> **EXERCISE**
The data below contains pictures, which are to be skipped; the lines starting at the line with "<td>2022-06-21</td>" and ending at the line with "Perspectiva do produto" are to be output exactly, both ends included.

> **Document images with source code**

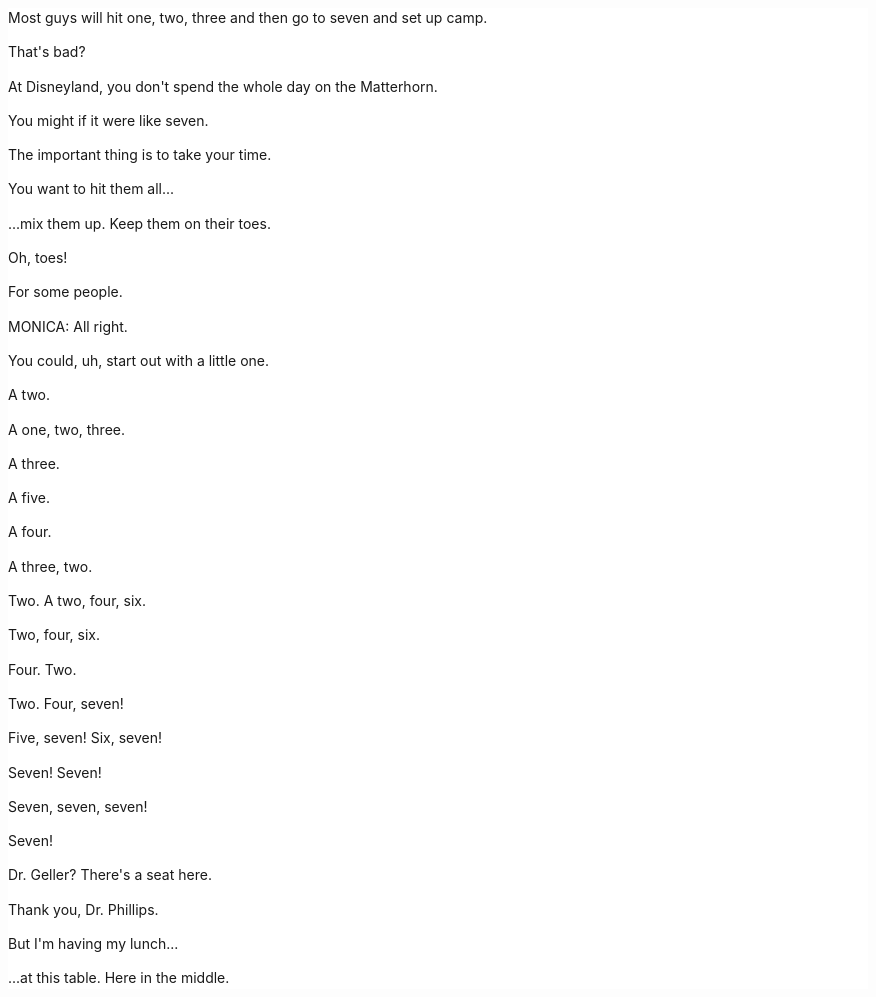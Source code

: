 Most guys will hit one, two, three
and then go to seven and set up camp.

That's bad?

At Disneyland, you don't spend
the whole day on the Matterhorn.

You might if it were like seven.

The important thing is
to take your time.

You want to hit them all...

...mix them up.
Keep them on their toes.

Oh, toes!

For some people.

MONICA:
All right.

You could, uh, start out
with a little one.

A two.

A one, two, three.

A three.

A five.

A four.

A three, two.

Two. A two, four, six.

Two, four, six.

Four. Two.

Two. Four, seven!

Five, seven! Six, seven!

Seven! Seven!

Seven, seven, seven!

Seven!

Dr. Geller? There's a seat here.

Thank you, Dr. Phillips.

But I'm having my lunch...

...at this table.
Here in the middle.
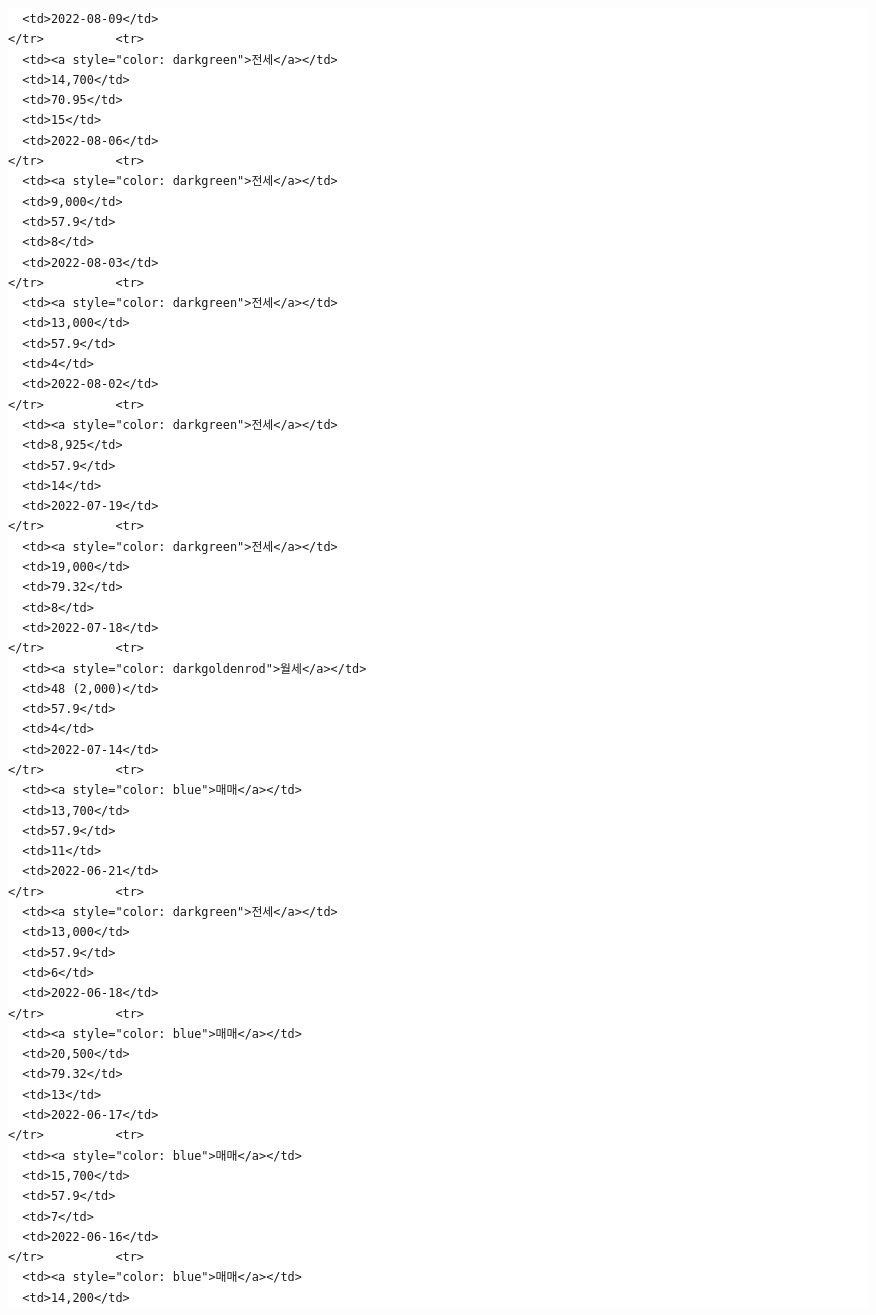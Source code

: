       <td>2022-08-09</td>
    </tr>          <tr>
      <td><a style="color: darkgreen">전세</a></td>
      <td>14,700</td>
      <td>70.95</td>
      <td>15</td>
      <td>2022-08-06</td>
    </tr>          <tr>
      <td><a style="color: darkgreen">전세</a></td>
      <td>9,000</td>
      <td>57.9</td>
      <td>8</td>
      <td>2022-08-03</td>
    </tr>          <tr>
      <td><a style="color: darkgreen">전세</a></td>
      <td>13,000</td>
      <td>57.9</td>
      <td>4</td>
      <td>2022-08-02</td>
    </tr>          <tr>
      <td><a style="color: darkgreen">전세</a></td>
      <td>8,925</td>
      <td>57.9</td>
      <td>14</td>
      <td>2022-07-19</td>
    </tr>          <tr>
      <td><a style="color: darkgreen">전세</a></td>
      <td>19,000</td>
      <td>79.32</td>
      <td>8</td>
      <td>2022-07-18</td>
    </tr>          <tr>
      <td><a style="color: darkgoldenrod">월세</a></td>
      <td>48 (2,000)</td>
      <td>57.9</td>
      <td>4</td>
      <td>2022-07-14</td>
    </tr>          <tr>
      <td><a style="color: blue">매매</a></td>
      <td>13,700</td>
      <td>57.9</td>
      <td>11</td>
      <td>2022-06-21</td>
    </tr>          <tr>
      <td><a style="color: darkgreen">전세</a></td>
      <td>13,000</td>
      <td>57.9</td>
      <td>6</td>
      <td>2022-06-18</td>
    </tr>          <tr>
      <td><a style="color: blue">매매</a></td>
      <td>20,500</td>
      <td>79.32</td>
      <td>13</td>
      <td>2022-06-17</td>
    </tr>          <tr>
      <td><a style="color: blue">매매</a></td>
      <td>15,700</td>
      <td>57.9</td>
      <td>7</td>
      <td>2022-06-16</td>
    </tr>          <tr>
      <td><a style="color: blue">매매</a></td>
      <td>14,200</td>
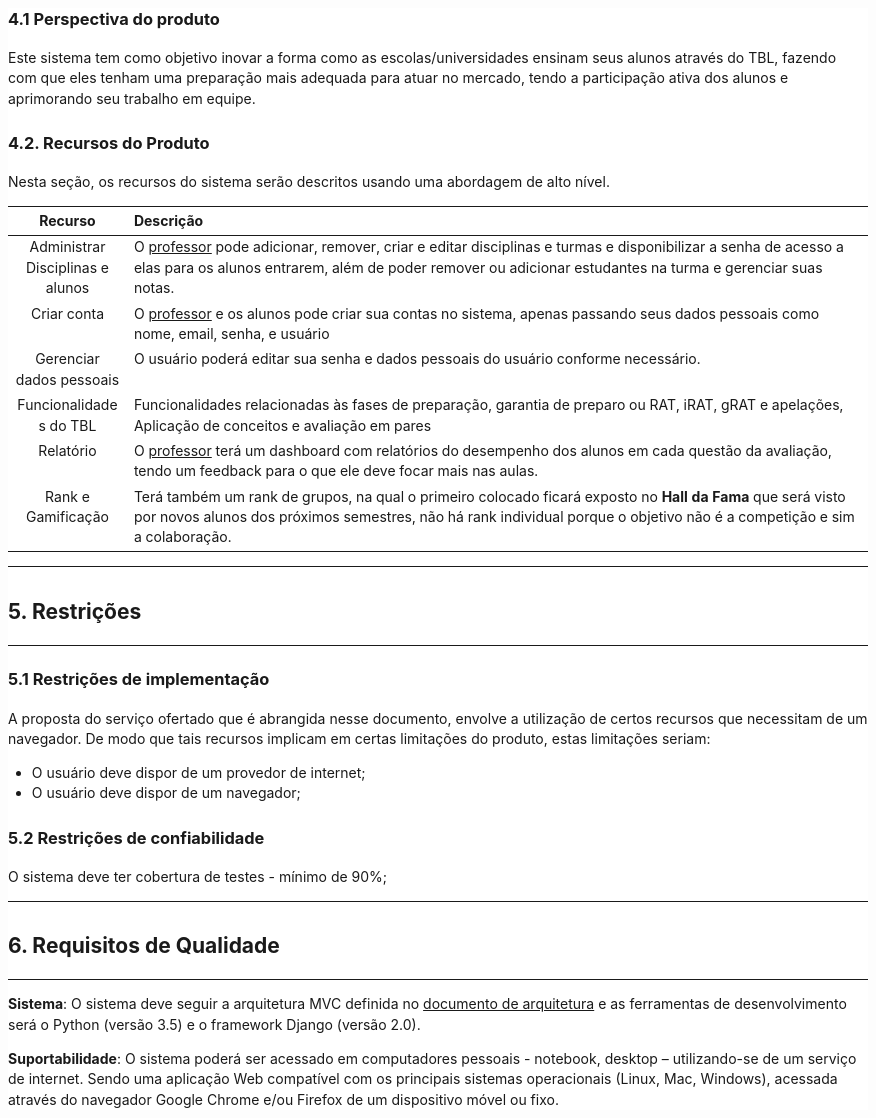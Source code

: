 ### 4.1 Perspectiva do produto
 
Este sistema tem como objetivo inovar a forma como as escolas/universidades ensinam seus alunos através do TBL, fazendo com que eles tenham uma preparação mais adequada para atuar no mercado, tendo a participação ativa dos alunos e aprimorando seu trabalho em equipe.
 
### 4.2. Recursos do Produto
 
Nesta seção, os recursos do sistema serão descritos usando uma abordagem de alto nível.

|Recurso|Descrição|
|:-----:|:--------|
|Administrar Disciplinas e alunos|O [professor](#l8-teacher) pode adicionar, remover, criar e editar disciplinas e turmas e disponibilizar a senha de acesso a elas para os alunos entrarem, além de poder remover ou adicionar estudantes na turma e gerenciar suas notas.|
|Criar conta|O [professor](#l8-teacher) e os alunos pode criar sua contas no sistema, apenas passando seus dados pessoais como nome, email, senha, e usuário|
|Gerenciar dados pessoais|O usuário poderá editar sua senha e dados pessoais do usuário conforme necessário.|
|Funcionalidades do TBL|Funcionalidades relacionadas às fases de preparação, garantia de preparo ou RAT, iRAT, gRAT e apelações, Aplicação de conceitos e avaliação em pares|
|Relatório|O [professor](#l8-teacher) terá um dashboard com relatórios do desempenho dos alunos em cada questão da avaliação, tendo um feedback para o que ele deve focar mais nas aulas.|
|Rank e Gamificação|Terá também um rank de grupos, na qual o primeiro colocado ficará exposto no **Hall da Fama** que será visto por novos alunos dos próximos semestres, não há rank individual porque o objetivo não é a competição e sim a colaboração.|
 
***
## 5. Restrições
***
 
### 5.1 Restrições de implementação
 
A proposta do serviço ofertado que é abrangida nesse documento, envolve a utilização de certos recursos que necessitam de um navegador. De modo que tais recursos implicam em certas limitações do produto, estas limitações seriam:
 
* O usuário deve dispor de um provedor de internet;
* O usuário deve dispor de um navegador;
 
### 5.2 Restrições de confiabilidade
 
O sistema deve ter cobertura de testes - mínimo de 90%;
 
***
## 6. Requisitos de Qualidade
***

**Sistema**: O sistema deve seguir a arquitetura MVC definida no [documento de arquitetura](contribuicao/arquitetura) e as ferramentas de desenvolvimento será o Python (versão 3.5) e o framework Django (versão 2.0).

**Suportabilidade**: O sistema poderá ser acessado em computadores pessoais - notebook, desktop – utilizando-se de um serviço de internet. Sendo uma aplicação Web compatível com os principais sistemas operacionais (Linux, Mac, Windows), acessada através do navegador Google Chrome e/ou Firefox de um dispositivo móvel ou fixo.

> **YOUR SOLUTION**
      <td>2022-06-21</td>
    </tr>          <tr>
      <td><a style="color: darkgreen">전세</a></td>
      <td>13,000</td>
      <td>57.9</td>
      <td>6</td>
      <td>2022-06-18</td>
    </tr>          <tr>
      <td><a style="color: blue">매매</a></td>
      <td>20,500</td>
      <td>79.32</td>
      <td>13</td>
      <td>2022-06-17</td>
    </tr>          <tr>
      <td><a style="color: blue">매매</a></td>
      <td>15,700</td>
      <td>57.9</td>
      <td>7</td>
      <td>2022-06-16</td>
    </tr>          <tr>
      <td><a style="color: blue">매매</a></td>
      <td>14,200</td>
Source code

: ### 4.1 Perspectiva do produto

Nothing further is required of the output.